* [ENTRIES SHOWN]
========

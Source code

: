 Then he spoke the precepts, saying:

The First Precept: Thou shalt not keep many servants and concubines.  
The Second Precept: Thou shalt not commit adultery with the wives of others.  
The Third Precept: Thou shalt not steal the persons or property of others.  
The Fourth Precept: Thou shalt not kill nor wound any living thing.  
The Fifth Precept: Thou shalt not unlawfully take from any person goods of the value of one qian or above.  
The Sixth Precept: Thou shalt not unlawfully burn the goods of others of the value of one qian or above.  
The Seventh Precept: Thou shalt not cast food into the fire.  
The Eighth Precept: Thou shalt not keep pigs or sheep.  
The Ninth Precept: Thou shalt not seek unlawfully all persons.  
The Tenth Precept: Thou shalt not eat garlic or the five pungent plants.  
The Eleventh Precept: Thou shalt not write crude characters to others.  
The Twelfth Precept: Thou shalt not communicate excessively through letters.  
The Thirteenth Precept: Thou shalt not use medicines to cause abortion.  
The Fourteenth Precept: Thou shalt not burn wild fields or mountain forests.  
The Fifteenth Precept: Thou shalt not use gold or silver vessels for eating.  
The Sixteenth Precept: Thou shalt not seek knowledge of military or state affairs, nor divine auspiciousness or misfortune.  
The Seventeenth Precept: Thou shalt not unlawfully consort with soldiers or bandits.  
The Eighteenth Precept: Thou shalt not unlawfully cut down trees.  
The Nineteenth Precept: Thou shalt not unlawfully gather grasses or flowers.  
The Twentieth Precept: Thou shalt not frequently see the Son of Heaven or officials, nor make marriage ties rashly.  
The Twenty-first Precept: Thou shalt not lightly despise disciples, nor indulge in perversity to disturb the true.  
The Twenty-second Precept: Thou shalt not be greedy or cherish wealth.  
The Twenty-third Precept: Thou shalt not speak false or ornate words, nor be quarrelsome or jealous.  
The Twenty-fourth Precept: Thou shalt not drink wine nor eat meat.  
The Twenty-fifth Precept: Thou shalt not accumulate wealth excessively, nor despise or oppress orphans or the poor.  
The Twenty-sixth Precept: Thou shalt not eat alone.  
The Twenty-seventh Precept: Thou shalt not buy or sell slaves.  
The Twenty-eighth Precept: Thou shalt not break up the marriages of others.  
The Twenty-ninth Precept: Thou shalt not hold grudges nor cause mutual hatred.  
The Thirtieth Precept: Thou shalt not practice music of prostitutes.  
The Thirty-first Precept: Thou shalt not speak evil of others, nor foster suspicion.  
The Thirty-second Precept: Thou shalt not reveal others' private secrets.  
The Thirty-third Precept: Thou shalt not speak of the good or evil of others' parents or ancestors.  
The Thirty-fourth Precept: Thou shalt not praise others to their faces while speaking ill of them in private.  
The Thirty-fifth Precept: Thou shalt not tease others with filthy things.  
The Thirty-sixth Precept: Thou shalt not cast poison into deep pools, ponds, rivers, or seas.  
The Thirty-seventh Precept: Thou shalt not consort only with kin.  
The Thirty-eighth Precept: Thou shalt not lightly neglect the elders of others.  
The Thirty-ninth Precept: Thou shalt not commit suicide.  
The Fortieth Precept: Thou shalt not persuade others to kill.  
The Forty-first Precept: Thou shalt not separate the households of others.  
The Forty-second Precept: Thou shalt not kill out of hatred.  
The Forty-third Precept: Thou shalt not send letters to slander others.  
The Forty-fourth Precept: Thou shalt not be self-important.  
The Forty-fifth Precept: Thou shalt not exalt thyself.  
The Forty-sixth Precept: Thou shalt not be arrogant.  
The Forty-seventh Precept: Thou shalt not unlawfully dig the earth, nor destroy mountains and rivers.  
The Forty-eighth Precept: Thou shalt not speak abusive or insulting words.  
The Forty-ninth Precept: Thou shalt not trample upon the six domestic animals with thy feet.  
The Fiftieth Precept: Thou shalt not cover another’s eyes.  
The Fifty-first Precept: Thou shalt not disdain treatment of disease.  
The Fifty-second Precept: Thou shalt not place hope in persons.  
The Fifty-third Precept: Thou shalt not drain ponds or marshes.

========

* [WHAT YOU HAVE TO DO] Copy out only the lines running from the beginning of the data to the line with "The Sixth Precept: Thou", both ends included.

* [SOLUTION TO THE EXERCISE]
Source code

: Then he spoke the precepts, saying:

The First Precept: Thou shalt not keep many servants and concubines.  
The Second Precept: Thou shalt not commit adultery with the wives of others.  
The Third Precept: Thou shalt not steal the persons or property of others.  
The Fourth Precept: Thou shalt not kill nor wound any living thing.  
The Fifth Precept: Thou shalt not unlawfully take from any person goods of the value of one qian or above.  
The Sixth Precept: Thou shalt not unlawfully burn the goods of others of the value of one qian or above.  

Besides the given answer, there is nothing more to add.